*** Block opens ***

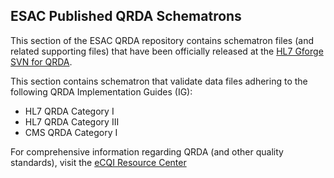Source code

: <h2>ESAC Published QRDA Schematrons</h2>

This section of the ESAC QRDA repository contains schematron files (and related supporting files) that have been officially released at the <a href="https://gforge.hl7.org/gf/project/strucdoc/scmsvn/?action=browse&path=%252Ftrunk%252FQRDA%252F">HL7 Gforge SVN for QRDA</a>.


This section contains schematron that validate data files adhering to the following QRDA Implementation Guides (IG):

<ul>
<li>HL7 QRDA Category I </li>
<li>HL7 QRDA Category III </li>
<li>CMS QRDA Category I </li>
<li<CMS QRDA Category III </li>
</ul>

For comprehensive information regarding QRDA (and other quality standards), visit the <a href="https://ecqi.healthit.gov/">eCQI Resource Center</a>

*** Block closes ***
*** Block opens ***

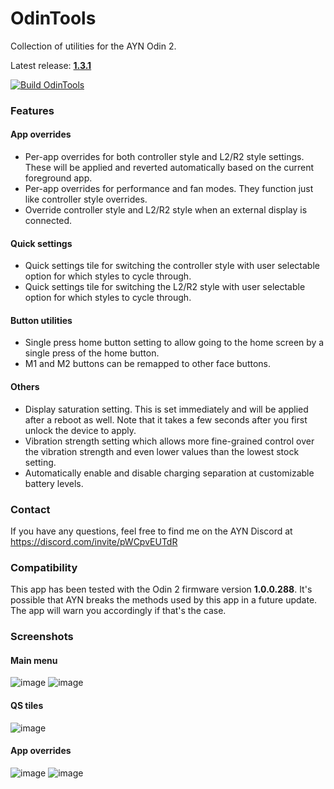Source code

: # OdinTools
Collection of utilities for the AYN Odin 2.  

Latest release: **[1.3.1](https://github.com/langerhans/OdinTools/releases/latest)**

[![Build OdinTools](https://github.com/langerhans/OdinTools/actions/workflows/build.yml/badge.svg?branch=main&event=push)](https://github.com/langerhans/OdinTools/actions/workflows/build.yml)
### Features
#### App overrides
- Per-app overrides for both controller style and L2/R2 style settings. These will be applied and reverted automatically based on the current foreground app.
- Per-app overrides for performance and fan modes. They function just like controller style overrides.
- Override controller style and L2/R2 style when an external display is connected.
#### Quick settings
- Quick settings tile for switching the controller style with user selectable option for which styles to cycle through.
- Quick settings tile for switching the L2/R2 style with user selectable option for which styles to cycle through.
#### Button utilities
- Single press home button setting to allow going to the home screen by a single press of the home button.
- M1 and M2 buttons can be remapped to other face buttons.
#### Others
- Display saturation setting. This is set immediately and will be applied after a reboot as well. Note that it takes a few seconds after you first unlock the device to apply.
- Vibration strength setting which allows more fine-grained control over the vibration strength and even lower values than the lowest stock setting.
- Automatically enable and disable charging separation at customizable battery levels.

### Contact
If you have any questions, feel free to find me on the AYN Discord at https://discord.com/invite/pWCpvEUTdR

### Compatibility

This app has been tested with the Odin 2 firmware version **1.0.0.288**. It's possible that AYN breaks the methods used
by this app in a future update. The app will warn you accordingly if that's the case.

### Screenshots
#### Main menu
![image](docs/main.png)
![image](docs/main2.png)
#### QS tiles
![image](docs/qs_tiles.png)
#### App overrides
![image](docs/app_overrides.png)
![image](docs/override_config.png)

*** Block closes ***

__Your goal__
List every line above that holds the word "have".

__Exercise output__
This section of the ESAC QRDA repository contains schematron files (and related supporting files) that have been officially released at the <a href="https://gforge.hl7.org/gf/project/strucdoc/scmsvn/?action=browse&path=%252Ftrunk%252FQRDA%252F">HL7 Gforge SVN for QRDA</a>.
If you have any questions, feel free to find me on the AYN Discord at https://discord.com/invite/pWCpvEUTdR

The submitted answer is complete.